Differential forms with coefficents in vector bundles From what I understand, a $p$-form $\omega$ on a manifold $M$ is a $C^{\infty}(M)$ multilinear map $$\omega:\mathfrak{X}(M)\times \ldots \times \mathfrak{X}(M) \rightarrow C^{\infty}(M).$$
I'm my notes it says that we could also view such a form as a section of the bundle $\Lambda^pT^*M$. A section of  $\Lambda^pT^*M$ is a map $s:M\rightarrow \Lambda^pT^*M$ such that $\pi \circ s =id_M$. But I do not see how to reconicle these two ideas. My understanding of the space $\Lambda^pT^*M$ is shaky.
 A: I think the word "alternating" should be somewhere in the description you have.
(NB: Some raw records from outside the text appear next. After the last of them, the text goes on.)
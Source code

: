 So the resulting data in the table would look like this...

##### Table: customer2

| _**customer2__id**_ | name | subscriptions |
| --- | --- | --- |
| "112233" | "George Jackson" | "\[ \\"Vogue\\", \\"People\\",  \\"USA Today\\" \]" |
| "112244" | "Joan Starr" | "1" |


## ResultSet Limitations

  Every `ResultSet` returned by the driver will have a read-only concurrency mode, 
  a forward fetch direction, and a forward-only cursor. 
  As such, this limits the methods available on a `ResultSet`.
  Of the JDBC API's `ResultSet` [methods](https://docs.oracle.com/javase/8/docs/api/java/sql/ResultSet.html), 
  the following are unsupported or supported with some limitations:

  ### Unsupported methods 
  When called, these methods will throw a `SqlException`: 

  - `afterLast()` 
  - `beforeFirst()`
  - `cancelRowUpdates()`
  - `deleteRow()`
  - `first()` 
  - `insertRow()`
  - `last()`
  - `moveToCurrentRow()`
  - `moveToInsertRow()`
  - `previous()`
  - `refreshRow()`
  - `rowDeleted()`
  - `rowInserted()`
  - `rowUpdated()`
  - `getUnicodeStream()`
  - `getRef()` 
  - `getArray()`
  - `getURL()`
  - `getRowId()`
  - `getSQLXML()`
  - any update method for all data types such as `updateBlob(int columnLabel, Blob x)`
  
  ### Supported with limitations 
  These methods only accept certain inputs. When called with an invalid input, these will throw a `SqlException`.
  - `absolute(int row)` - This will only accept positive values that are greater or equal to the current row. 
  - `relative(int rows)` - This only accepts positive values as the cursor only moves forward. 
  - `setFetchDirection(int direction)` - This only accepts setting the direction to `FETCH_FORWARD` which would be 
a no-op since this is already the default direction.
Anyways, I think proving the full correspondence might require slightly more serious work, but let me give you one direction of the correspondence: suppose we have a global section $s:M\to\Lambda^p T^*M$, and let me show you how to obtain such a $C^{\infty}(M)$-multilinear map of the form you describe.
By definition, for each $x\in M$ we have an element $s_x=s(x)\in\Lambda^p(T_x^*M)$.  Now it's convenient to recall how exterior powers work: they are defined in such a way that for an arbitrary vector space $V$, an element of $\Lambda^p(V^*)$ is equivalent to giving an alternating $\Bbb R$-multilinear map $V\times\cdots\times V\to\Bbb R$ (where there are $p$ copies of $V$ on the left), so for our special case of $V=T_xM$, we see that every $x\in M$ is really giving us an alternating $\Bbb R$-multilinear map $T_xM\times\cdots\times T_xM\to\Bbb R$, which we will also denote by $s_x$.
Now let's recall quickly the $C^{\infty}(M)$-module structure on $\mathfrak X(M)$ are naturally a $C^\infty(M)$-module: if $V\in\mathfrak X(M)$ and $f\in C^\infty(M)$, i.e.  $f$ is a smooth map $M\to\Bbb R$, then for any $x\in M$ $f(x)\in\Bbb R$ and $V(x)\in T_xM$, so the scalar multiplication $f(x)V(x)\in T_xM$ makes sense and thus we get a section $f{\cdot}V:M\to TM$ by taking $x\mapsto f(x)V(x)$, which is smooth as long as $f$ and $V$ are.
So now with this in mind, we notice that if $s$ still denotes a global section of $\Lambda^p T^*M$, then for any $V_1,\dots,V_p\in\mathfrak X(M)$, we can then induce an element $C^{\infty}(M)$ as follows: if $x\in M$, then $V_1(x),\dots,V_p(x)\in T_xM$, then because $s_x$ determines an alternating $\Bbb R$-multilinear map $T_xM\times\cdots\times T_xM\to\Bbb R$ as we wrote above, we see that we can apply this to our elements $V_1(x),\dots,V_p(x)$ to get $$s_x(V_1(x),\dots,V_p(x))\in\Bbb R$$
Now we can think of this as giving us a function
$$s:\mathfrak X(M)\times\cdots\mathfrak X(M)\to C^\infty(M),\quad (V_1,\dots,V_p)\mapsto s(V_1,\dots,V_p)$$
where $s(V_1,\dots,V_p)$ is the function $x\mapsto s_x(V_1(x),\dots,V_p(x))\in\Bbb R$. If you use our definition of the $C^\infty(M)$-linear structure, it will be immediate to check that this is $C^{\infty}$-multilinear and alternating because each $s_x$ is $\Bbb R$-multilinear and alternating.